La posta in gioco consiste qui nella convergenza delle lotte e nella riaffermazione della libertà accademica. Per ora, la presenza dell'impresa Centaure Sécurité nei siti della Sorbona, come nell'insieme dei siti annessi delle università che ne affittano i luoghi, in nome della sicurezza di tutti, non è solamente scandalosa, ma propriamente illegale. In effetti, dal 9 febbraio 2009, il personale e gli studenti delle università menzionate hanno votato alla maggioranza in Assemblea Generale lo sciopero illimitato e, a questo titolo, sono nel pieno di ciò che costituisce un «conflitto di lavoro». Che cosa giustifica allora il rettorato e i presidi delle università, che in un modo o in un altro avranno ben utilizzato dei fondi e autorizzato la presenza di imprese di questo tipo nel cuore delle istituzioni delle quali hanno la responsabilità, non rispettando, in questo modo, il codice di procedura penale?

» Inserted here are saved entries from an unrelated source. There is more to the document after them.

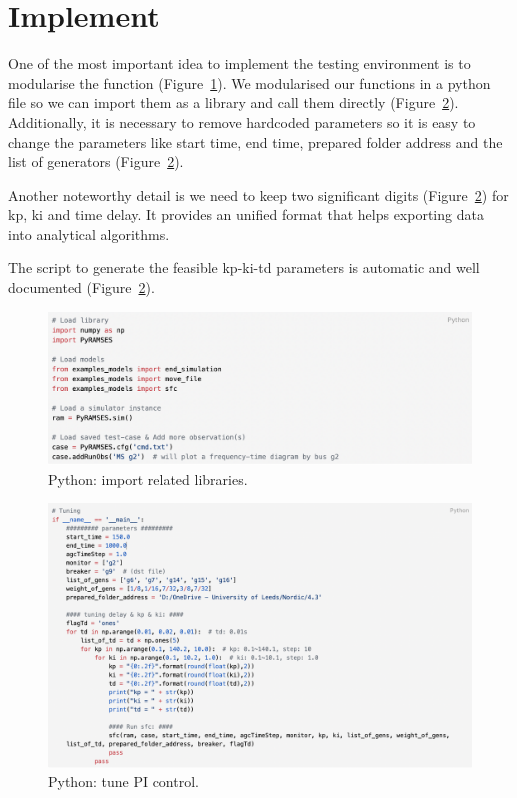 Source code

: \section{Implement} %

One of the most important idea to implement the testing environment is to modularise the function (Figure~\ref{4_3_code1}). We modularised our functions in a python file so we can import them as a library and call them directly (Figure~\ref{4_3_code2}). Additionally, it is necessary to remove hardcoded parameters so it is easy to change the parameters like start time, end time, prepared folder address and the list of generators (Figure~\ref{4_3_code2}).

Another noteworthy detail is we need to keep two significant digits (Figure~\ref{4_3_code2}) for kp, ki and time delay. It provides an unified format that helps exporting data into analytical algorithms.

The script to generate the feasible kp-ki-td parameters is automatic and well documented (Figure~\ref{4_3_code2}).

\begin{figure}[htbp]
\centering
\includegraphics[width = \textwidth]{figure/4_3_code1.png}
\caption{Python: import related libraries.}
\label{4_3_code1}
\end{figure}

\begin{figure}[htbp]
\centering
\includegraphics[width = \textwidth]{figure/4_3_code2.png}
\caption{Python: tune PI control.}
\label{4_3_code2}
\end{figure}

Se l'ampiezza del movimento che anima oggi la comunità universitaria e il mondo della ricerca è senza precedenti dal '68, è anche perché ci troviamo a vivere una situazione senza paragoni. L'applicazione programmata, da parte del governo, della «politica del rischio» al mondo del sapere e il suo corollario securitario, costituiscono la condizione di possibilità indispensabile alla sua piena liberalizzazione; costituiscono inoltre la punta più avanzata di un processo di messa al bando di una università e di una ricerca pubbliche, che noi non vogliamo "difendere" o "preservare", quanto piuttosto contribuire a costruire, a cercare e a sperare.


Questo testo è stato redatto nell'ambito del movimento di contestazione che ha visto l'università opporsi alle riforme volute dal governo; movimento che ha mobilitato quasi tutte le università francesi durante l'inverno e la primavera passati.

Questo testo è stato pubblicato, tra l'altro, sul sito web Contretemps, il primo aprile 2009: http://contretemps.eu/interventions/sorbonne-contre-centaures.

 



[1] Il CPE (contrat premiére embauche, contratto di primo impiego) è una legge varata nell'aprile del 2006 e ritirata lo stesso anno in seguito alle proteste studentesche. Si trattava di una legge volta a garantire un miglior inserimento dei giovani al di sotto dei 26 anni nel mondo del lavoro. La legge venne però duramente contestata perché permetteva di fatto il licenziamento senza giusta causa dopo un periodo di "prova" di due anni (nota del traduttore).

[2] Fanno parte del personale BIATOSS i bibliotecari, gli ingegneri, il personale amministrativo, tecnico, e quello preposto ai servizi e alla sanità (ndt).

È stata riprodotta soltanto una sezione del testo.